+++ RECORDS PROVIDED
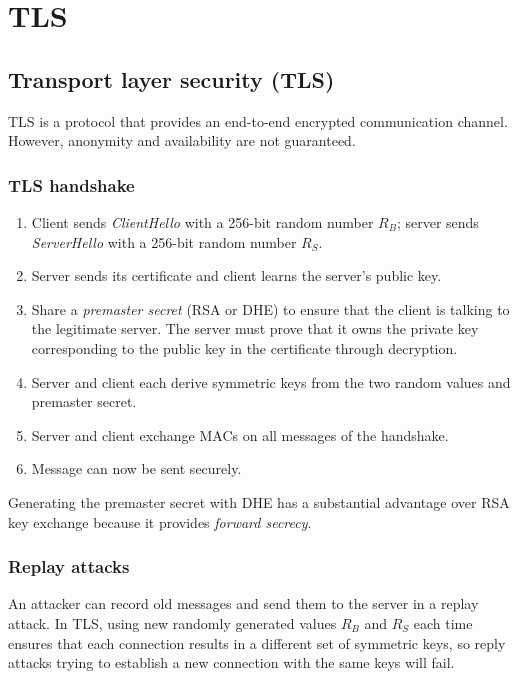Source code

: \chapter{TLS}

\section{Transport layer security (TLS)}
TLS is a protocol that provides an end-to-end encrypted communication channel. However, anonymity and availability are not guaranteed.

\subsection{TLS handshake}
\begin{enumerate}
    \item Client sends \emph{ClientHello} with a 256-bit random number $R_B$; server sends \emph{ServerHello} with a 256-bit random number $R_S$.
    \item Server sends its certificate and client learns the server's public key.
    \item Share a \emph{premaster secret} (RSA or DHE) to ensure that the client is talking to the legitimate server. The server must prove that it owns the private key corresponding to the public key in the certificate through decryption.
    \item Server and client each derive symmetric keys from the two random values and premaster secret.
    \item Server and client exchange MACs on all messages of the handshake.
    \item Message can now be sent securely.
\end{enumerate}

Generating the premaster secret with DHE has a substantial advantage over RSA key exchange because it provides \emph{forward secrecy}.

\subsection{Replay attacks}
An attacker can record old messages and send them to the server in a replay attack. In TLS, using new randomly generated values $R_B$ and $R_S$ each time ensures that each connection results in a different set of symmetric keys, so reply attacks trying to establish a new connection with the same keys will fail.
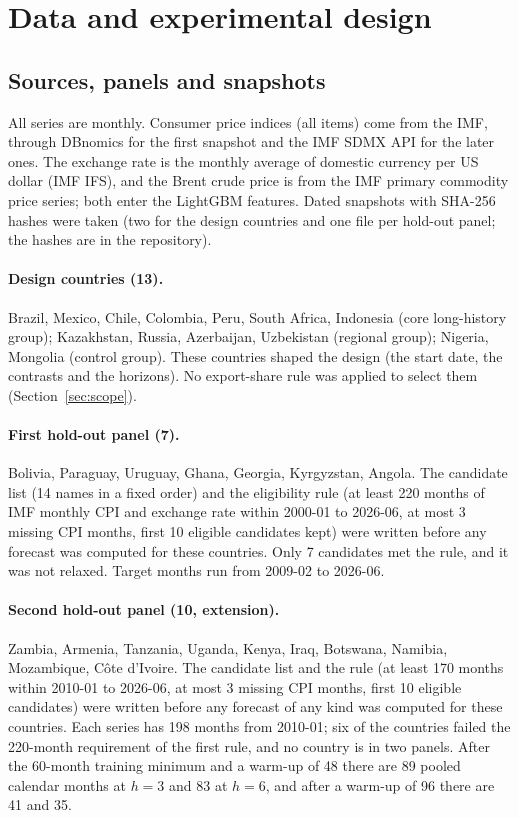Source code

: \section{Data and experimental design}\label{sec:data}

\subsection{Sources, panels and snapshots}\label{sec:panels}

All series are monthly. Consumer price indices (all items) come from the IMF, through DBnomics for the first snapshot and the IMF SDMX API for the later ones. The exchange rate is the monthly average of domestic currency per US dollar (IMF IFS), and the Brent crude price is from the IMF primary commodity price series; both enter the LightGBM features. Dated snapshots with SHA-256 hashes were taken (two for the design countries and one file per hold-out panel; the hashes are in the repository).

\paragraph{Design countries (13).} Brazil, Mexico, Chile, Colombia, Peru, South Africa, Indonesia (core long-history group); Kazakhstan, Russia, Azerbaijan, Uzbekistan (regional group); Nigeria, Mongolia (control group). These countries shaped the design (the start date, the contrasts and the horizons). No export-share rule was applied to select them (Section~\ref{sec:scope}).

\paragraph{First hold-out panel (7).} Bolivia, Paraguay, Uruguay, Ghana, Georgia, Kyrgyzstan, Angola. The candidate list (14 names in a fixed order) and the eligibility rule (at least 220 months of IMF monthly CPI and exchange rate within 2000-01 to 2026-06, at most 3 missing CPI months, first 10 eligible candidates kept) were written before any forecast was computed for these countries. Only 7 candidates met the rule, and it was not relaxed. Target months run from 2009-02 to 2026-06.

\paragraph{Second hold-out panel (10, extension).} Zambia, Armenia, Tanzania, Uganda, Kenya, Iraq, Botswana, Namibia, Mozambique, C\^ote d'Ivoire. The candidate list and the rule (at least 170 months within 2010-01 to 2026-06, at most 3 missing CPI months, first 10 eligible candidates) were written before any forecast of any kind was computed for these countries. Each series has 198 months from 2010-01; six of the countries failed the 220-month requirement of the first rule, and no country is in two panels. After the 60-month training minimum and a warm-up of 48 there are 89 pooled calendar months at $h=3$ and 83 at $h=6$, and after a warm-up of 96 there are 41 and 35.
++++++
Leave the images aside and return the records above exactly as written.

WRITTEN ANSWER —
Source code

: \chapter{TLS}

\section{Transport layer security (TLS)}
TLS is a protocol that provides an end-to-end encrypted communication channel. However, anonymity and availability are not guaranteed.

\subsection{TLS handshake}
\begin{enumerate}
    \item Client sends \emph{ClientHello} with a 256-bit random number $R_B$; server sends \emph{ServerHello} with a 256-bit random number $R_S$.
    \item Server sends its certificate and client learns the server's public key.
    \item Share a \emph{premaster secret} (RSA or DHE) to ensure that the client is talking to the legitimate server. The server must prove that it owns the private key corresponding to the public key in the certificate through decryption.
    \item Server and client each derive symmetric keys from the two random values and premaster secret.
    \item Server and client exchange MACs on all messages of the handshake.
    \item Message can now be sent securely.
\end{enumerate}

Generating the premaster secret with DHE has a substantial advantage over RSA key exchange because it provides \emph{forward secrecy}.

\subsection{Replay attacks}
An attacker can record old messages and send them to the server in a replay attack. In TLS, using new randomly generated values $R_B$ and $R_S$ each time ensures that each connection results in a different set of symmetric keys, so reply attacks trying to establish a new connection with the same keys will fail.
Source code

: \section{Data and experimental design}\label{sec:data}

\subsection{Sources, panels and snapshots}\label{sec:panels}

All series are monthly. Consumer price indices (all items) come from the IMF, through DBnomics for the first snapshot and the IMF SDMX API for the later ones. The exchange rate is the monthly average of domestic currency per US dollar (IMF IFS), and the Brent crude price is from the IMF primary commodity price series; both enter the LightGBM features. Dated snapshots with SHA-256 hashes were taken (two for the design countries and one file per hold-out panel; the hashes are in the repository).

\paragraph{Design countries (13).} Brazil, Mexico, Chile, Colombia, Peru, South Africa, Indonesia (core long-history group); Kazakhstan, Russia, Azerbaijan, Uzbekistan (regional group); Nigeria, Mongolia (control group). These countries shaped the design (the start date, the contrasts and the horizons). No export-share rule was applied to select them (Section~\ref{sec:scope}).

\paragraph{First hold-out panel (7).} Bolivia, Paraguay, Uruguay, Ghana, Georgia, Kyrgyzstan, Angola. The candidate list (14 names in a fixed order) and the eligibility rule (at least 220 months of IMF monthly CPI and exchange rate within 2000-01 to 2026-06, at most 3 missing CPI months, first 10 eligible candidates kept) were written before any forecast was computed for these countries. Only 7 candidates met the rule, and it was not relaxed. Target months run from 2009-02 to 2026-06.

\paragraph{Second hold-out panel (10, extension).} Zambia, Armenia, Tanzania, Uganda, Kenya, Iraq, Botswana, Namibia, Mozambique, C\^ote d'Ivoire. The candidate list and the rule (at least 170 months within 2010-01 to 2026-06, at most 3 missing CPI months, first 10 eligible candidates) were written before any forecast of any kind was computed for these countries. Each series has 198 months from 2010-01; six of the countries failed the 220-month requirement of the first rule, and no country is in two panels. After the 60-month training minimum and a warm-up of 48 there are 89 pooled calendar months at $h=3$ and 83 at $h=6$, and after a warm-up of 96 there are 41 and 35.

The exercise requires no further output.